Work instructions>
Every line from the start of the records through the line with "de primer orden." is to be written out exactly; pictures are not.

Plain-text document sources

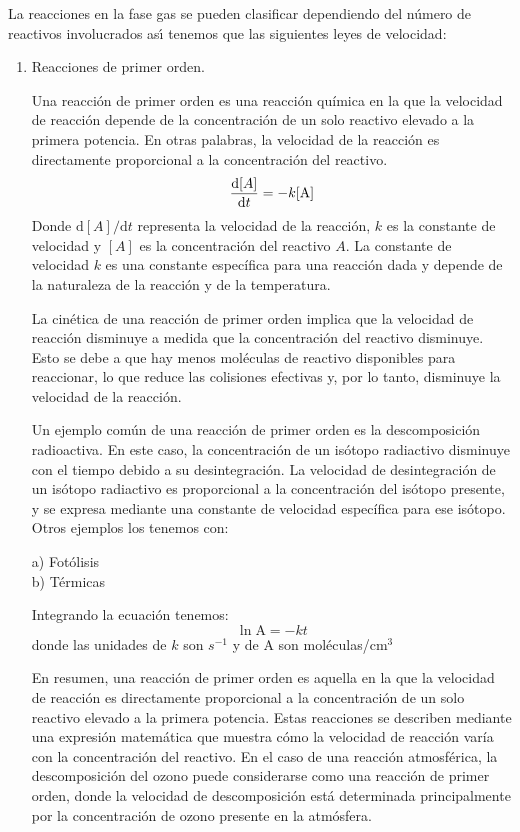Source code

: La reacciones en la fase gas se pueden clasificar dependiendo del n\'umero de reactivos involucrados as\'{\i} tenemos que las siguientes leyes de velocidad:
\begin{enumerate}
\item Reacciones de primer orden.

Una reacción de primer orden es una reacción química en la que la velocidad de reacción depende de la concentración de un solo reactivo elevado a la primera potencia. En otras palabras, la velocidad de la reacción es directamente proporcional a la concentración del reactivo.
	 \begin{equation*}
	\frac{\mathrm{d}\textrm[A]}{\mathrm{d}t}=-k[\textrm{A}]
	\end{equation*}
Donde $\mathrm{d}[A]/\mathrm{d}t$ representa la velocidad de la reacción, $k$ es la constante de velocidad y $[A]$ es la concentración del reactivo $A$. La constante de velocidad $k$ es una constante específica para una reacción dada y depende de la naturaleza de la reacción y de la temperatura.

La cinética de una reacción de primer orden implica que la velocidad de reacción disminuye a medida que la concentración del reactivo disminuye. Esto se debe a que hay menos moléculas de reactivo disponibles para reaccionar, lo que reduce las colisiones efectivas y, por lo tanto, disminuye la velocidad de la reacción.

Un ejemplo común de una reacción de primer orden es la descomposición radioactiva. En este caso, la concentración de un isótopo radiactivo disminuye con el tiempo debido a su desintegración. La velocidad de desintegración de un isótopo radiactivo es proporcional a la concentración del isótopo presente, y se expresa mediante una constante de velocidad específica para ese isótopo. Otros ejemplos los tenemos con:
	\begin{description}
		\item[a) Fot\'olisis]  
		\item[b) T\'ermicas] 
	\end{description}
Integrando la ecuaci\'on tenemos:
	\begin{equation*}
	\ln \textrm{A} = -kt
	\end{equation*}
	donde las unidades de $k$ son $s^{-1}$ y de A  son moléculas/cm$^3$
	
En resumen, una reacción de primer orden es aquella en la que la velocidad de reacción es directamente proporcional a la concentración de un solo reactivo elevado a la primera potencia. Estas reacciones se describen mediante una expresión matemática que muestra cómo la velocidad de reacción varía con la concentración del reactivo. En el caso de una reacción atmosférica, la descomposición del ozono puede considerarse como una reacción de primer orden, donde la velocidad de descomposición está determinada principalmente por la concentración de ozono presente en la atmósfera.


\end{enumerate}
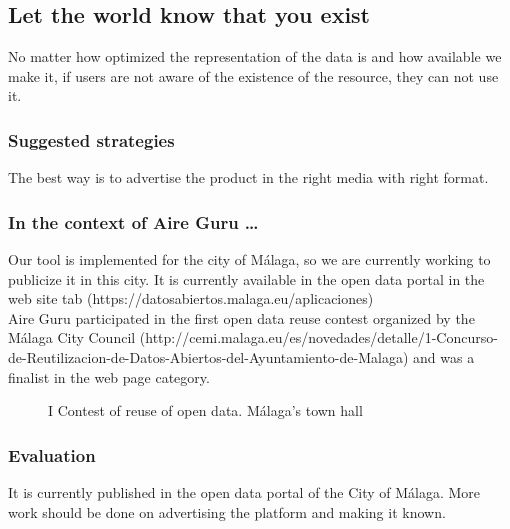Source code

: \subsection{Let the world know that you exist}

No matter how optimized the representation of the data is and how available we make it, if users are not aware
of the existence of the resource, they can not use it.

\subsubsection*{Suggested strategies} 

The best way is to advertise the product in the right media with right format.

\subsubsection*{In the context of Aire Guru \ldots}

Our tool is implemented for the city of Málaga, so we are currently working to publicize it in this city.
It is currently available in the open data portal in the web site tab (https://datosabiertos.malaga.eu/aplicaciones) \\
Aire Guru participated in the first open data reuse contest organized by the Málaga City Council (http://cemi.malaga.eu/es/novedades/detalle/1-Concurso-de-Reutilizacion-de-Datos-Abiertos-del-Ayuntamiento-de-Malaga)
and was a finalist in the web page category.

\begin{figure}[ht]
    \centering
   \hfill
 
    \caption{I Contest of reuse of open data. Málaga's town hall}
    \end{figure}

\subsubsection*{Evaluation}  

\begin{itemize}
    \done It is currently published in the open data portal of the City of Málaga.
    \crossed More work should be done on advertising the platform and making it known.
\end{itemize}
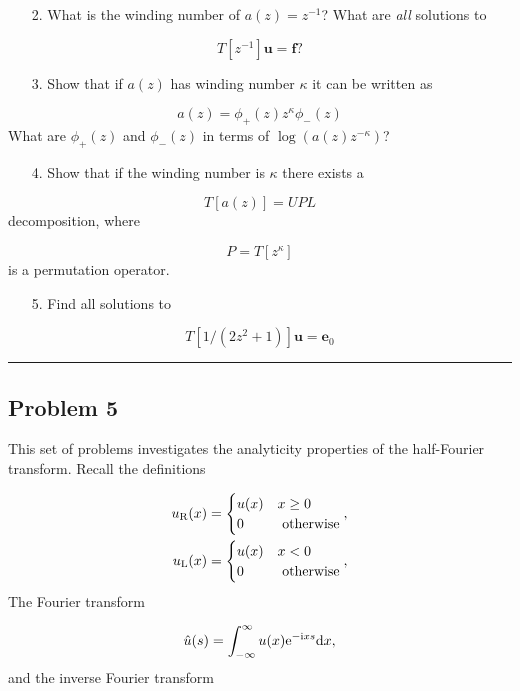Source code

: \documentclass[12pt,a4paper]{article}
\def\D{ {\rm d} }
\def\I{ {\rm i} }
\def\E{ {\rm e} }
\def\vc#1{ {\mathbf #1} }
\def\dx{\D x}
\begin{document}
\begin{itemize}
\item[2. ] What is the winding number of $a(z) = z^{-1}$? What are \emph{all} solutions to

\end{itemize}
\[
T[z^{-1}] \vc u = \vc f?
\]
\begin{itemize}
\item[3. ] Show that if $a(z)$ has winding number $\kappa$ it can be written as

\end{itemize}
\[
a(z) = \phi_+(z) z^{\kappa} \phi_-(z)
\]
What are $\phi_+(z)$ and $\phi_-(z)$ in terms of $\log(a(z) z^{-\kappa})$?

\begin{itemize}
\item[4. ] Show that if the winding number is $\kappa$ there exists a

\end{itemize}
\[
T[a(z)] = UPL
\]
decomposition, where

\[
P = T[z^\kappa]
\]
is a permutation operator.

\begin{itemize}
\item[5. ] Find all solutions to

\end{itemize}
\[
T[1/(2z^2+1)] \vc u = \vc e_0
\]
\rule{\textwidth}{1pt}
\subsection{Problem 5}
This set of problems investigates the analyticity properties of the half-Fourier transform.  Recall the definitions


\begin{align*}
	u_{\rm R}(x) & = \begin{cases} u(x) & x \geq 0 \\
	                             0 & \text{ otherwise}
															 \end{cases}, \\
	u_{\rm L}(x) & = \begin{cases} u(x) & x < 0 \\
	                         0 &\text{ otherwise}
													 \end{cases},
\end{align*}
The Fourier transform

\[
\hat u(s) = \int_{-\infty}^\infty u(x) \E^{-\I x s} \dx,
\]
and the inverse Fourier transform
\end{document}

Result below>
Source code

: La reacciones en la fase gas se pueden clasificar dependiendo del n\'umero de reactivos involucrados as\'{\i} tenemos que las siguientes leyes de velocidad:
\begin{enumerate}
\item Reacciones de primer orden.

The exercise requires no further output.